The word *wĺ̥kʷos is a thematic accented zero-grade noun perhaps derived from the adjective *wl̥kʷós ‘dangerous’ (compare Hittite walkuwa ‘dangerous’, Old Irish olc ‘evil’, Sanskrit अवृक ‎(avṛká) ‘safe’, literally, ‘not wild’, वृकतात् ‎(vṛká-tāt) ‘savagery’).[1] Stress shift onto the zero-grade is consistent with nominalized adjectives: compare Sanskrit कृष्ण ‎(kṛ́ṣṇa) ‘black antelope’ from कृष्ण ‎(kṛṣṇá) ‘black’. Alternatively, the word may be a derivative of the verbal root *welh₂- ‘to tear up’.[2] In either case, the word's formation closely resembles that of *h₂ŕ̥tḱos ‎(bear), another thematic accented zero-grade noun whose referent is an animal subject to cultural taboos.[3]

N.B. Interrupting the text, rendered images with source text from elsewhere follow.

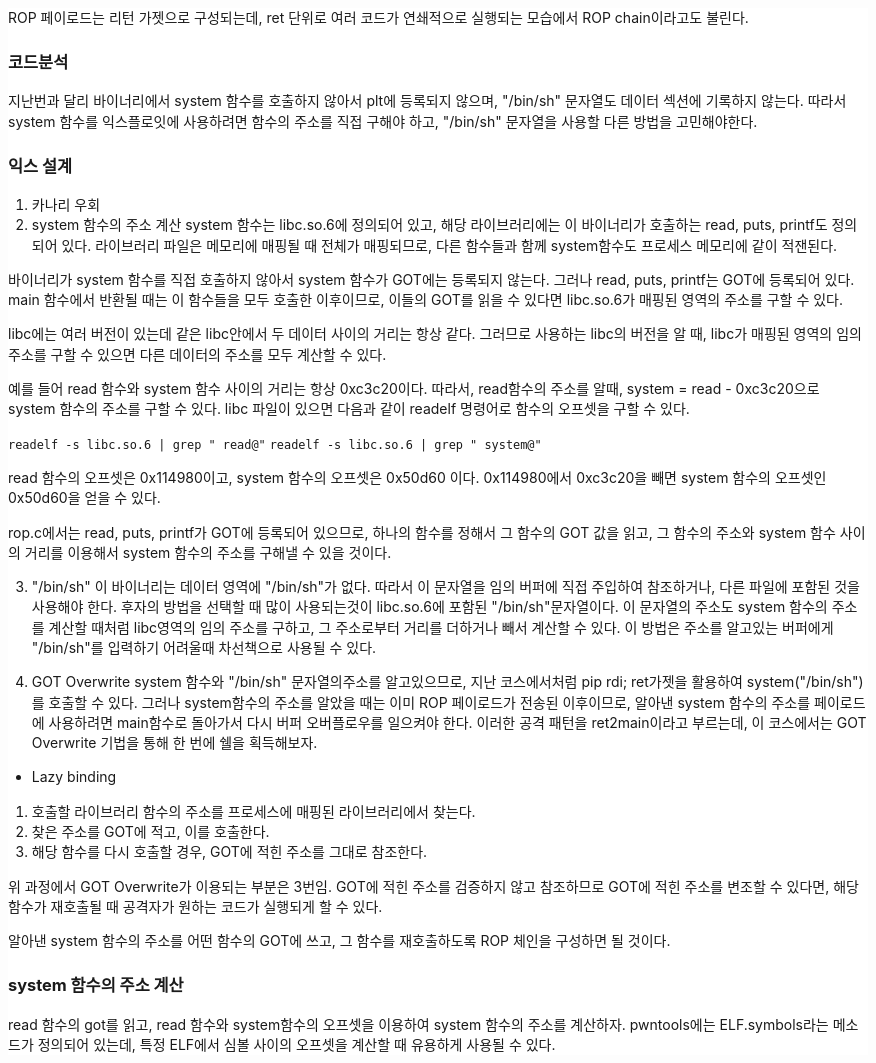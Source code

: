 ROP 페이로드는 리턴 가젯으로 구성되는데, ret 단위로 여러 코드가 연쇄적으로 실행되는 모습에서 ROP chain이라고도 불린다.

### 코드분석
지난번과 달리 바이너리에서 system 함수를 호출하지 않아서 plt에 등록되지 않으며, "/bin/sh" 문자열도 데이터 섹션에 기록하지 않는다.
따라서 system 함수를 익스플로잇에 사용하려면 함수의 주소를 직접 구해야 하고, "/bin/sh" 문자열을 사용할 다른 방법을 고민해야한다.

### 익스 설계
1. 카나리 우회
2. system 함수의 주소 계산
system 함수는 libc.so.6에 정의되어 있고, 해당 라이브러리에는 이 바이너리가 호출하는 read, puts, printf도 정의되어 있다. 라이브러리 파일은 메모리에 매핑될 때 전체가 매핑되므로,
다른 함수들과 함께 system함수도 프로세스 메모리에 같이 적잰된다.

바이너리가 system 함수를 직접 호출하지 않아서 system 함수가 GOT에는 등록되지 않는다. 그러나 read, puts, printf는 GOT에 등록되어 있다.
main 함수에서 반환될 때는 이 함수들을 모두 호출한 이후이므로, 이들의 GOT를 읽을 수 있다면 libc.so.6가 매핑된 영역의 주소를 구할 수 있다.

libc에는 여러 버전이 있는데 같은 libc안에서 두 데이터 사이의 거리는 항상 같다. 그러므로 사용하는 libc의 버전을 알 때, libc가 매핑된 영역의 임의 주소를 구할 수 있으면 다른 데이터의 주소를 모두 계산할 수 있다.

예를 들어 read 함수와 system 함수 사이의 거리는 항상 0xc3c20이다. 따라서, read함수의 주소를 알때, system = read - 0xc3c20으로 system 함수의 주소를 구할 수 있다. libc 파일이 있으면 다음과 같이 readelf 명령어로 함수의 오프셋을 구할 수 있다.

`readelf -s libc.so.6 | grep " read@"`
`readelf -s libc.so.6 | grep " system@"`

read 함수의 오프셋은 0x114980이고, system 함수의 오프셋은 0x50d60 이다. 0x114980에서 0xc3c20을 빼면 system 함수의 오프셋인 0x50d60을 얻을 수 있다.

rop.c에서는 read, puts, printf가 GOT에 등록되어 있으므로, 하나의 함수를 정해서 그 함수의 GOT 값을 읽고, 그 함수의 주소와 system 함수 사이의 거리를 이용해서 system 함수의 주소를 구해낼 수 있을 것이다.

3. "/bin/sh"
이 바이너리는 데이터 영역에 "/bin/sh"가 없다. 따라서 이 문자열을 임의 버퍼에 직접 주입하여 참조하거나, 다른 파일에 포함된 것을 사용해야 한다. 후자의 방법을 선택할 때 많이 사용되는것이 libc.so.6에 포함된 "/bin/sh"문자열이다. 이 문자열의 주소도 system 함수의 주소를 계산할 때처럼 libc영역의 임의 주소를 구하고, 그 주소로부터 거리를 더하거나 빼서 계산할 수 있다. 이 방법은 주소를 알고있는 버퍼에게 "/bin/sh"를 입력하기 어려울때 차선책으로 사용될 수 있다.

4. GOT Overwrite
system 함수와 "/bin/sh" 문자열의주소를 알고있으므로, 지난 코스에서처럼 pip rdi; ret가젯을 활용하여 system("/bin/sh")를 호출할 수 있다.
그러나 system함수의 주소를 알았을 때는 이미 ROP 페이로드가 전송된 이후이므로, 알아낸 system 함수의 주소를 페이로드에 사용하려면 main함수로 돌아가서 다시 버퍼 오버플로우를 일으켜야 한다.
이러한 공격 패턴을 ret2main이라고 부르는데, 이 코스에서는 GOT Overwrite 기법을 통해 한 번에 쉘을 획득해보자.

* Lazy binding
1. 호출할 라이브러리 함수의 주소를 프로세스에 매핑된 라이브러리에서 찾는다.
2. 찾은 주소를 GOT에 적고, 이를 호출한다.
3. 해당 함수를 다시 호출할 경우, GOT에 적힌 주소를 그대로 참조한다.

위 과정에서 GOT Overwrite가 이용되는 부분은 3번임. GOT에 적힌 주소를 검증하지 않고 참조하므로 GOT에 적힌 주소를 변조할 수 있다면, 해당 함수가 재호출될 때 공격자가 원하는 코드가 실행되게 할 수 있다.

알아낸 system 함수의 주소를 어떤 함수의 GOT에 쓰고, 그 함수를 재호출하도록 ROP 체인을 구성하면 될 것이다.

### system 함수의 주소 계산
read 함수의 got를 읽고, read 함수와 system함수의 오프셋을 이용하여 system 함수의 주소를 계산하자. pwntools에는 ELF.symbols라는 메소드가 정의되어 있는데, 특정 ELF에서 심볼 사이의 오프셋을 계산할 때 유용하게 사용될 수 있다.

The Latin and Greek reflexes are unexpected (vs. expected Lat *volquus, Gk *álpos; → Lat ol, Gk al). The Latin reflex is a borrowing from Osco-Umbrian (where PIE */kʷ/ regularly gave /p/), and both the Italic and Greek languages underwent metathesis, possibly as a taboo deformation meant to offset the fear usually associated with the animal. A deformation would explain the metathesis of */w/ and */l/, which also occurred in Greek (*wĺ̥kʷos*lúkʷos*lýkos), but does not explain the presence of delabialized /k/ which is regular in Greek only before /u/. In both cases, the expected forms are so close to the word for ‘fox’ (compare Latin volpēs, Ancient Greek alōpós, alṓpēx) that avoiding conflation of the two words ‘wolf’ and ‘fox’ may have motivated either alteration or borrowing.

The Germanic reflex, with /f/ ← */p/ ← */kʷ/, underwent an unusual sound change, but the velar was retained in at least one form, e.g., Old Norse ylgr ‘she-wolf’ (vs. Old English wylf, Middle High German wülpe*wulbī) ← *wulgʷī́*wl̥kʷíh₂, which indicates neither taboo deformation nor derivation from some other root took place.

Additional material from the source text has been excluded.